> _Extracted entries_
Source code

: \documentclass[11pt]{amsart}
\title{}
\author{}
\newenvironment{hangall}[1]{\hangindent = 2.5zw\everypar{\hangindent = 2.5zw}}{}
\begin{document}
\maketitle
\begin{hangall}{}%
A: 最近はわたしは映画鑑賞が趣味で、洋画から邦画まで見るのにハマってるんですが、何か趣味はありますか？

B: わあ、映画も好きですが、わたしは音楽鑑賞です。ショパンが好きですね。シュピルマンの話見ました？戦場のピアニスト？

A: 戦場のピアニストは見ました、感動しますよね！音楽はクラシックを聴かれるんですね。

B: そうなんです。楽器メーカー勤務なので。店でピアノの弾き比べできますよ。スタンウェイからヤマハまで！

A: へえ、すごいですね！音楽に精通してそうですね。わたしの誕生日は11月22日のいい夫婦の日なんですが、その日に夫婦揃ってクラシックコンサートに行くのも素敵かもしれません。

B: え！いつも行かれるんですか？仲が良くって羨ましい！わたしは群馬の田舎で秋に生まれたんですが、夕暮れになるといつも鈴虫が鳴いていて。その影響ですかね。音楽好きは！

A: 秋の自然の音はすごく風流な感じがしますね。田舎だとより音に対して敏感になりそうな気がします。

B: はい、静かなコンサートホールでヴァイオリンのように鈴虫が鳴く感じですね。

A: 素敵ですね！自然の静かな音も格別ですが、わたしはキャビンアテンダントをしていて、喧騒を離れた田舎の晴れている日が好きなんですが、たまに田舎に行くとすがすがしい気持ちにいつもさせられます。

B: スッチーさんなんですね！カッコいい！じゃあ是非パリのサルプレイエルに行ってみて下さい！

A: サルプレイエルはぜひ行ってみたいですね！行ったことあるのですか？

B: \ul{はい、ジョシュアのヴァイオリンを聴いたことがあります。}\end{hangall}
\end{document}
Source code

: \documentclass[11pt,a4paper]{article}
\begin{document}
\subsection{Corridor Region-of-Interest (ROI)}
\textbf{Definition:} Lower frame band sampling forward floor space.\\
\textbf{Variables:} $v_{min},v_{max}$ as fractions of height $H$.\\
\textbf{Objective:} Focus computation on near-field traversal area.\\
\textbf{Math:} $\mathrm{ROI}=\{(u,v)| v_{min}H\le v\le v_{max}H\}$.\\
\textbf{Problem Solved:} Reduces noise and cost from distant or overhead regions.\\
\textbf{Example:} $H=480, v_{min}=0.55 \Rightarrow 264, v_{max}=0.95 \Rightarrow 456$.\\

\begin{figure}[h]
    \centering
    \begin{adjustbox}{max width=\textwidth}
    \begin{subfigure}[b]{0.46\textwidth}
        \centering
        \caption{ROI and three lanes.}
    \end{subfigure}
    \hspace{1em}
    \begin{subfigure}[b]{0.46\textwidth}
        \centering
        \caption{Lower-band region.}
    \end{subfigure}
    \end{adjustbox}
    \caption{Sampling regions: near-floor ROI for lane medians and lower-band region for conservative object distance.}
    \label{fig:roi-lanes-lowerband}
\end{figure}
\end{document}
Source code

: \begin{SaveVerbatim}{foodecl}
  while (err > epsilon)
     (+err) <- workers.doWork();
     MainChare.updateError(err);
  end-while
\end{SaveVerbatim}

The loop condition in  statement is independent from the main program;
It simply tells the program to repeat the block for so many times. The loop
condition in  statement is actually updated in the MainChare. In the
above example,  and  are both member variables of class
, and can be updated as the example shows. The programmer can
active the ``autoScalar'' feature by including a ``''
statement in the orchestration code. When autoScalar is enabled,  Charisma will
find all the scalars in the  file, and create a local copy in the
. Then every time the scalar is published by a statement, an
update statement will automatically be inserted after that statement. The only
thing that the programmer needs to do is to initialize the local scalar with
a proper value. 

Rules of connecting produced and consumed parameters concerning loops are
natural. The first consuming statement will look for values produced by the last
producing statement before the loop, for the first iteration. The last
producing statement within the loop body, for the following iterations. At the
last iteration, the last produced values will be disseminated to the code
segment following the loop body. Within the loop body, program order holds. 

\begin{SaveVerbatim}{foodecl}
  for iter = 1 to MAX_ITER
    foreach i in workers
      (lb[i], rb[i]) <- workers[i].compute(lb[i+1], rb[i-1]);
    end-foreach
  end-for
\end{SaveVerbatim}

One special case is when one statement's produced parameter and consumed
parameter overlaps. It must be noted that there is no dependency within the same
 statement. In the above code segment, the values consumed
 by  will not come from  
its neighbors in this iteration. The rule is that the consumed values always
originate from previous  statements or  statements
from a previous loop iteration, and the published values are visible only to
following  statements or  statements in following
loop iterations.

> _Your task_
Pull out each line of the records holding the string "floor".

> _Task result_
\textbf{Definition:} Lower frame band sampling forward floor space.\\
    \caption{Sampling regions: near-floor ROI for lane medians and lower-band region for conservative object distance.}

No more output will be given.